Slowly but surely, I was able to recover parts of myself that I had lost in prison. I recovered a friend of youth who I had lost when I was at the bottom of the hole which my life had become. My mind released memories of the past that I had locked away. The long scars left from the ways of North Korea would no longer be a part of my life.

After July 1st 2002 and the implementation of what was called the 7.1 Economic Recovery Plan, market prices rose and people were busy trying to do business. The 7.1 Economic Recovery Plan legalized basic market activities.

At the beginning, expectations were very high. I too had thoughts that something was sure to change, and had hope that even North Korea would improve. After having experienced hardship in China and having returned safely I allowed myself to believe there might not be any reason to go back again.

However, the economic plan didn’t alleviate my suffering. It couldn’t really change North Korea. I learned this for certain when, after recovering from my illness, I found work again. My first month’s pay was 3000 Won, but the market price for rice was about 500 Won per kilogram.

Disappointment was inevitable. Inflation soared further by the day. People who had money could make more and live well, but people without it were helpless to the rising inflation and left hungry. Nothing changed. My job was also a terrible mess. I was hired to put up telephone poles. We had no machines and only used shovels to dig the earth. Whenever it rained the holes just ended up being naturally covered up again. It was a terrible waste of time; we felt useless.

 

 

Disappointing economic reform, the loss of hope in North Korea

 

Having lost hope, I defected to China once more. In China, I roamed about Yanji, attempting to find missionaries. But the crackdown on missionary groups was so severe that I couldn’t find anybody. All of my personal connections that I had from before were cut.

I wondered whether I should just continue going like this, hoping to find somebody I once knew. Eventually I met a Korean who showed me how to use the internet. Through the Hanmail email service, I was able to make some contacts. In October, 2002 I came to know about a missionary group. With the help of the church I’m still attending I was finally able to enter South Korea, where I was able to live with the freedom I had longed for all those years.

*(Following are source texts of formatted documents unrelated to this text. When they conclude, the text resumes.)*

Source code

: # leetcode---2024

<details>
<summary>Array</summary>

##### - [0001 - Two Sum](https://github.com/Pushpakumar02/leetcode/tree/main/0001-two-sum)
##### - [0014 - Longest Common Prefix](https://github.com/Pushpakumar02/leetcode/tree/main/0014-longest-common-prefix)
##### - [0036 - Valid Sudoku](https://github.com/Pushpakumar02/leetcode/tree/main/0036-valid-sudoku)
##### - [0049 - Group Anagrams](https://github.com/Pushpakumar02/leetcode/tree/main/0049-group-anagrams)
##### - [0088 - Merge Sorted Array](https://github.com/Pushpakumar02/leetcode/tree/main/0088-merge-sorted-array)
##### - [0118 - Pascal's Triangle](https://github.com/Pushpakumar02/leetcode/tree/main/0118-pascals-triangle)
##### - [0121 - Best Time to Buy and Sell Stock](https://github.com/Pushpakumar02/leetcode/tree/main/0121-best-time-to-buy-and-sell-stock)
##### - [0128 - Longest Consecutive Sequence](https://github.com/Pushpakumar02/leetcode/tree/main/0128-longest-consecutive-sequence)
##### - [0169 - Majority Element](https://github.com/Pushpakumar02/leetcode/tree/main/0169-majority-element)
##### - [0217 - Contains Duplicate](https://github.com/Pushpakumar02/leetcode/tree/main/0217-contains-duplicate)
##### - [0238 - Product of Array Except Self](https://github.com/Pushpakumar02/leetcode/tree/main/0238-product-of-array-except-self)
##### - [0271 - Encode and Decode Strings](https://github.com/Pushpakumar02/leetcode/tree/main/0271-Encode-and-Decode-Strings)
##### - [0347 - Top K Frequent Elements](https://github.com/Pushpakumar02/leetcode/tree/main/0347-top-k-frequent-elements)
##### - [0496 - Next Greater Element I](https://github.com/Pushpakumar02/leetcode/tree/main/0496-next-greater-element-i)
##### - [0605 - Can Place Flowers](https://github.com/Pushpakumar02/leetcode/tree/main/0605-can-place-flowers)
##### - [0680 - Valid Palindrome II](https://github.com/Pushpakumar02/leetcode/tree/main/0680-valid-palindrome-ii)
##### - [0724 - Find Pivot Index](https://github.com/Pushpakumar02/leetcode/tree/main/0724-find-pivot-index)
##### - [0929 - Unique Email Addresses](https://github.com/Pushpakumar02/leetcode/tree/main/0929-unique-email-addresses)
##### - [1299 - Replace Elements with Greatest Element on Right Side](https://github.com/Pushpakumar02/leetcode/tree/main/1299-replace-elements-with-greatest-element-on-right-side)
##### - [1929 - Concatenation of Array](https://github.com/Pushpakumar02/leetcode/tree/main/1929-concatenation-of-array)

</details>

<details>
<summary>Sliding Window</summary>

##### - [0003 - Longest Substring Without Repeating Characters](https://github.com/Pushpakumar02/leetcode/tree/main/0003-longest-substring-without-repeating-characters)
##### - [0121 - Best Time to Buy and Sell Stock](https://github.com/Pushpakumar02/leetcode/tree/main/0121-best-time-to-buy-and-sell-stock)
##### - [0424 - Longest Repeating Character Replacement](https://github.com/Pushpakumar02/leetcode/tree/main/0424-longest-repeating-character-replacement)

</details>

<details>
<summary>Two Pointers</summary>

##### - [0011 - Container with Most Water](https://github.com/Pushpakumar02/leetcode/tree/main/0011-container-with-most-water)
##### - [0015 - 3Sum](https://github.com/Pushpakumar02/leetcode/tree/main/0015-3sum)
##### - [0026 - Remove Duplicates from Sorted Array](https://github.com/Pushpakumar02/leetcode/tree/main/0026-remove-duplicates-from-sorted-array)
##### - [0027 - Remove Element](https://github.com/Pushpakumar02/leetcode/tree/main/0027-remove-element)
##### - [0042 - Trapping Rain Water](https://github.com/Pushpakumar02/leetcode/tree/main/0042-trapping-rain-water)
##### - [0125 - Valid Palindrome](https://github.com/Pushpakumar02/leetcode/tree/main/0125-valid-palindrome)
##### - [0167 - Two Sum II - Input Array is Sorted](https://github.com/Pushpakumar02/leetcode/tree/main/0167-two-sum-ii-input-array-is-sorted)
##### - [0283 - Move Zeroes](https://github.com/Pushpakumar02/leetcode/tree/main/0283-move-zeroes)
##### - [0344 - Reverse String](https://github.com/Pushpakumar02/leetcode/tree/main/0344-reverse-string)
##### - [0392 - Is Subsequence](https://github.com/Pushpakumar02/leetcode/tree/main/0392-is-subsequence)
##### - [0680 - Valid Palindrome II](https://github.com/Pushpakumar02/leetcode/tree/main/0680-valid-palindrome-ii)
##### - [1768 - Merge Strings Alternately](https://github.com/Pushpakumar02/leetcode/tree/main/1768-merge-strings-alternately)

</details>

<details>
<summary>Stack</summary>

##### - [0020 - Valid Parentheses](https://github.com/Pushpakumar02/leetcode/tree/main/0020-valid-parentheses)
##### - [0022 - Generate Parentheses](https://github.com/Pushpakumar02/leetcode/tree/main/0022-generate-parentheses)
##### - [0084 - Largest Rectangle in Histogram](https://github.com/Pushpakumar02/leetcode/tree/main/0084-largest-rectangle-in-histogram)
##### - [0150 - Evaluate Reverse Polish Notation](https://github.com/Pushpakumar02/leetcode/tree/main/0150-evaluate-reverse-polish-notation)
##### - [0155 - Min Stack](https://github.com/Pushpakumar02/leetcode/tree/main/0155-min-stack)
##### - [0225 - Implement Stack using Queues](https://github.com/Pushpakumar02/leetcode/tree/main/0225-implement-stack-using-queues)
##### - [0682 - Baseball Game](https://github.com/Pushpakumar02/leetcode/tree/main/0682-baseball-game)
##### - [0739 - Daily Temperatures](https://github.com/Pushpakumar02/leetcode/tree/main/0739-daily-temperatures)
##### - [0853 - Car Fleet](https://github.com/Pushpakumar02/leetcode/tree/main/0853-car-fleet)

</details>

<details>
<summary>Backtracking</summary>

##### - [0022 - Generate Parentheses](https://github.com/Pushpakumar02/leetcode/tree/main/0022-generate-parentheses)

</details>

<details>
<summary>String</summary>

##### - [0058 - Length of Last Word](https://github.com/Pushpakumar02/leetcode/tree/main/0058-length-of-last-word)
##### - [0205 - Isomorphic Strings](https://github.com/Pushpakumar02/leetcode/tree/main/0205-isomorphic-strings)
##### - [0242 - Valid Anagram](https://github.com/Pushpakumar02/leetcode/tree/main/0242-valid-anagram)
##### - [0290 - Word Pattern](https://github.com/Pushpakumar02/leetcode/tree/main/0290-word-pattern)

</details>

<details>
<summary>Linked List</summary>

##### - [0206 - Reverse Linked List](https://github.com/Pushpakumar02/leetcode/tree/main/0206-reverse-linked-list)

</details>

I am still in South Korea to this day. North Korea was my home but the system stifled me and the door to a better life never opened. In China, life was better but I was constantly hounded by my status as an illegal alien.

It took a very long time for me to be reborn into a new life. I realize now how hard it is for humans to escape from the environment that surrounds them. The reason why North Korea still stands firm is because of the long-term thought training the people have gone through.

But I was able to hatch from that hard shell. So many North Korean citizens are going through, and will continue to go through, tough times just like I did. As the situation continues to decay until it can decay no further, it is only a matter of time before people realize that change can occur. My hope is that these people can gather together and force reform.

As a North Korean defector, I sincerely hope that human rights in my former country can improve. I hope North Korea can have the same freedom as South Korea enjoys. I await and continue to prepare for that time.

For that to occur, I sincerely hope the dictatorial regime collapses and this absurd situation goes down with it. When that day comes, I will be able to find my good friend Yeong-su, who helped me so much. He is the first person I will seek out when I’m able to reenter North Korea. With Yeong-su’s help and financing, I was able to go all the way to South Korea. He will not have imagined how much of a help he had been to me. I really want to meet him again and help him. It’s my turn to help my friend in return for all he has done for me.